«En 1983, quand nous nous sommes rencontrés sur les bancs de l’Université de Montréal, il y avait près de 40 % de femmes dans le département d’informatique. Aujourd’hui? Elles ne sont plus que 20 %…», déclarent Elaine McMurray et Samy Bengio. Un recul qui les attriste profondément, mais qui les pousse à agir.
Installé en Californie, le couple de diplômés vient de faire un don de 200 000 $ à son alma mater pour appuyer les femmes en informatique. Le don, destiné au Département d’informatique et de recherche opérationnelle (DIRO) de l’UdeM, servira à financer des bourses pour les étudiantes de premier cycle et à encourager leur participation à des conférences avec l’objectif de renforcer leur sentiment d'appartenance et leur légitimité dans un domaine trop masculin.
«Nous sommes issus de milieux modestes, explique Elaine McMurray, donc nous dépendions beaucoup des prêts et des bourses dans notre jeunesse. À l’époque, le Québec considérait l’accès à l’éducation comme un investissement fondamental pour se développer. Et ça a marché! Nous avons réussi! Il nous semble donc normal de redonner. Les bourses qu’on offrira ne seront pas énormes, mais elles peuvent contribuer au succès des parcours d’études!»
D’un projet familial à un engagement durable
C’est leur fille, étudiante en informatique et mathématiques à l’Université McGill, qui leur a inspiré ce geste. «On nous a proposé de faire un don pour favoriser la féminisation de la discipline. Comme nous avions en tête de donner de façon égale aux deux universités – la sienne et la nôtre –, nous avons immédiatement contacté l’UdeM», racontent Elaine McMurray et Samy Bengio.

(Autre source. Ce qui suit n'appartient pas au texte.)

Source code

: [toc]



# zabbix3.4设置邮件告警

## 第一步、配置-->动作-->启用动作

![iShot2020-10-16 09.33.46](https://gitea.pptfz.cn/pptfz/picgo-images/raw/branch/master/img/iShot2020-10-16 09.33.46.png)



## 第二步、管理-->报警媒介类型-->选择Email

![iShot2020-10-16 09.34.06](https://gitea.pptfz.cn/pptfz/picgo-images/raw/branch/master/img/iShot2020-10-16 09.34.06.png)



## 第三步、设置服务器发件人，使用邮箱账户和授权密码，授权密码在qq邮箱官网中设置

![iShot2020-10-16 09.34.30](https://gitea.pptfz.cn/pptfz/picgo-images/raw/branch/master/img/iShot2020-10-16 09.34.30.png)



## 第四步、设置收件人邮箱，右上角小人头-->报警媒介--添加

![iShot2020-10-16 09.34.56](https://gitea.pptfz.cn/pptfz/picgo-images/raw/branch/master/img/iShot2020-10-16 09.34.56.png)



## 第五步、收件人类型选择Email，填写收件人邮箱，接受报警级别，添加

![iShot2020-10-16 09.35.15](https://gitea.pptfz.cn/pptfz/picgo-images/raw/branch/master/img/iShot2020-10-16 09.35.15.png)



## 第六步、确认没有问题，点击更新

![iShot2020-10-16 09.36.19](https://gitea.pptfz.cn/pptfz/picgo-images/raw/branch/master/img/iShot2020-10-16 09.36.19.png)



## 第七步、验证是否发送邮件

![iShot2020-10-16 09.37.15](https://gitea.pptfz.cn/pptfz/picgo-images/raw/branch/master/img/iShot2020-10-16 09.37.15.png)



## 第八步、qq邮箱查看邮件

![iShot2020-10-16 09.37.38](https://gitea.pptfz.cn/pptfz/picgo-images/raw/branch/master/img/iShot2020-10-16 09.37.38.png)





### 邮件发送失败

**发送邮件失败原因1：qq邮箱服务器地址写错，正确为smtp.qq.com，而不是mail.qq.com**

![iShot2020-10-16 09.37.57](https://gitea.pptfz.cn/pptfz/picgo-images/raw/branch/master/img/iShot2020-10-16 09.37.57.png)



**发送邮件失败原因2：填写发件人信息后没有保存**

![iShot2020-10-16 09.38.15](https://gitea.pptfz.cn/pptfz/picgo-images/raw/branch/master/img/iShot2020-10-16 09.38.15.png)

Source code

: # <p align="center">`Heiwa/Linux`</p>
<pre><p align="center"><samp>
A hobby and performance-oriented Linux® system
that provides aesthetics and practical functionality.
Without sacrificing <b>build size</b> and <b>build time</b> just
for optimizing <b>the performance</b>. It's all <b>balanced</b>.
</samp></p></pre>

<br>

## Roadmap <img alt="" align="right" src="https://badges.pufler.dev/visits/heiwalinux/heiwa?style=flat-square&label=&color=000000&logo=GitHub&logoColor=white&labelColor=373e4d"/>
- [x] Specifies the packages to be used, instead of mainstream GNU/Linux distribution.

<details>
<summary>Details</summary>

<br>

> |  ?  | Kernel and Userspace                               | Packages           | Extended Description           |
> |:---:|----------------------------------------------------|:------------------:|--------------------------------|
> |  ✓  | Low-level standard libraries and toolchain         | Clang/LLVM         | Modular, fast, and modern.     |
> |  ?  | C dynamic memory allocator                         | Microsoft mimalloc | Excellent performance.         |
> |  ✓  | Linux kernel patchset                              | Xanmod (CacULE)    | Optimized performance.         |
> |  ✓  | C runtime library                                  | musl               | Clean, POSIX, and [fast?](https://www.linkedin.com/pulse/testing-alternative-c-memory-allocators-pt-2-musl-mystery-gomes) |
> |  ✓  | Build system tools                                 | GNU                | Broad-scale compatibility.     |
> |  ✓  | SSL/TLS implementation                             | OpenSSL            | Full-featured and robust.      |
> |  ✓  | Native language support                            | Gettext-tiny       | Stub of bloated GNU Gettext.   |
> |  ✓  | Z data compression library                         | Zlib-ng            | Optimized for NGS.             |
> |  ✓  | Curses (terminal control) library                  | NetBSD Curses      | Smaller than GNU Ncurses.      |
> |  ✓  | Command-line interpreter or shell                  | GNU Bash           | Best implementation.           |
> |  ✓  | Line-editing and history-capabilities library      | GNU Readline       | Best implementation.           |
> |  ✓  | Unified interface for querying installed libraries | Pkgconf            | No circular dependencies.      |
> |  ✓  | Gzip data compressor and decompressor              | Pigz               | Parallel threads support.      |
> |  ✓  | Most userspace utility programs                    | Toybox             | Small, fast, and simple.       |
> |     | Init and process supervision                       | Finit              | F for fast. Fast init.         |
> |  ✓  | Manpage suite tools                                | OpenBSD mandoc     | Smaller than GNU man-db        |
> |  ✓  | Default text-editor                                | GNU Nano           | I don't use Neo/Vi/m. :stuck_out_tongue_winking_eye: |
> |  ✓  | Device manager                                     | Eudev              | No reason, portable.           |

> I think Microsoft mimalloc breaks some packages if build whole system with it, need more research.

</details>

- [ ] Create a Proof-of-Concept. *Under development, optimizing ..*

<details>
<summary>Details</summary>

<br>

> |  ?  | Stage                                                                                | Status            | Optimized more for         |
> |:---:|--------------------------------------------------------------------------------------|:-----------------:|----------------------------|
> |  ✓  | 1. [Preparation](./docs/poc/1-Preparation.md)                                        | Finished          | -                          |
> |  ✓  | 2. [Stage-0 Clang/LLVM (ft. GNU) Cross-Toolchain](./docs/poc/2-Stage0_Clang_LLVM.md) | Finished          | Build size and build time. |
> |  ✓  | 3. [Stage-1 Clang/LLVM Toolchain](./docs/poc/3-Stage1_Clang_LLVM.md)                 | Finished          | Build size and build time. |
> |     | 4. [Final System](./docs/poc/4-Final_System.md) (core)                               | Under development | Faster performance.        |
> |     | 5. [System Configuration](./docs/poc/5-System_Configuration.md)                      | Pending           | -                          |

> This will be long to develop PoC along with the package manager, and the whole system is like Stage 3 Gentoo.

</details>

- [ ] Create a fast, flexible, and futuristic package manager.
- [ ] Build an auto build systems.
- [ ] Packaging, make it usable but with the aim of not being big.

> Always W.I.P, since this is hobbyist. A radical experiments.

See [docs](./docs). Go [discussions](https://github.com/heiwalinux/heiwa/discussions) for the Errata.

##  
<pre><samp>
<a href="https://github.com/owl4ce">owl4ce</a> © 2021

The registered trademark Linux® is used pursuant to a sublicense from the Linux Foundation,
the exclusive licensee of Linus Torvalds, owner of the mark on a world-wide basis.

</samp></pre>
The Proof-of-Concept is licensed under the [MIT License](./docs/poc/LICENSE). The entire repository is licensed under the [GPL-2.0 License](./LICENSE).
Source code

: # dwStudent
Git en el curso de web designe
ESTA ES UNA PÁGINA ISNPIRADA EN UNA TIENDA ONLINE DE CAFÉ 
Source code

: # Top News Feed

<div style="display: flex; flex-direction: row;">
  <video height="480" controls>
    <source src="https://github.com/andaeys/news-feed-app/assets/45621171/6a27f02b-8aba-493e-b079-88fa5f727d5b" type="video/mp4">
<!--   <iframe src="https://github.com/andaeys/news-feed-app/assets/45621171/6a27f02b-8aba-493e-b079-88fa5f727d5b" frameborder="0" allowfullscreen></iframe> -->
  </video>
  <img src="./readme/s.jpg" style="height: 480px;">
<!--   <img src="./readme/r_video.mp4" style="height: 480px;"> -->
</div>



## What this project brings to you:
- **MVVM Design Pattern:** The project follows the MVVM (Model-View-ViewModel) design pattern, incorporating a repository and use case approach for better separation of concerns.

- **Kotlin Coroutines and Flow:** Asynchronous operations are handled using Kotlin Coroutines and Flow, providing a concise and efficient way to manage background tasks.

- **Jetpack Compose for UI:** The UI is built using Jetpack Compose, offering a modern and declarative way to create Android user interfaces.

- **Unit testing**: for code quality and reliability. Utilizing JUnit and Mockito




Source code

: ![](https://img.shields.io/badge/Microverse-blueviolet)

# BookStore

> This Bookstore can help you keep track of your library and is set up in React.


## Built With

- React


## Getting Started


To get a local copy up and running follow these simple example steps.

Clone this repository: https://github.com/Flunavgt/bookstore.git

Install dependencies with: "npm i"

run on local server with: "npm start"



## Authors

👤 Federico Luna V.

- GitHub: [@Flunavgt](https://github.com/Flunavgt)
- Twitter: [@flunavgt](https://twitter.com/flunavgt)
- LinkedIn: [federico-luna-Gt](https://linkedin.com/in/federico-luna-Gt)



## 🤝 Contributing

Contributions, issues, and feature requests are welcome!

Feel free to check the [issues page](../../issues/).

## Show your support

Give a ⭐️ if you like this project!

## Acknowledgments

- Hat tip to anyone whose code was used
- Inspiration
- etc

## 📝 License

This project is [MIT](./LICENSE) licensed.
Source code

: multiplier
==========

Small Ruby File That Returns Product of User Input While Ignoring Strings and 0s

Pour Samy Bengio, aujourd’hui directeur de la recherche en intelligence artificielle chez Apple, ce don s’inscrit dans la continuité d’un long engagement en faveur de la diversité. Figure reconnue du domaine de l’apprentissage profond – tout comme son frère, Yoshua Bengio –, il a toujours cherché à bâtir des équipes paritaires. «Mais les stéréotypes de genre demeurent des adversaires redoutables», reconnaît-il.
Sa conjointe, ancienne spécialiste en traduction de logiciels, y voit aussi une conséquence culturelle. «Dans les années 1980, la programmation s’est popularisée grâce au jeu vidéo, un univers alors très masculin et souvent toxique. Beaucoup de filles ont été exclues de cet écosystème et la tendance s’est renforcée avec le temps», dit-elle.
Cette exclusion a culminé avec le Gamergate, en 2014, une vague de harcèlement en ligne contre des développeuses de jeux vidéos.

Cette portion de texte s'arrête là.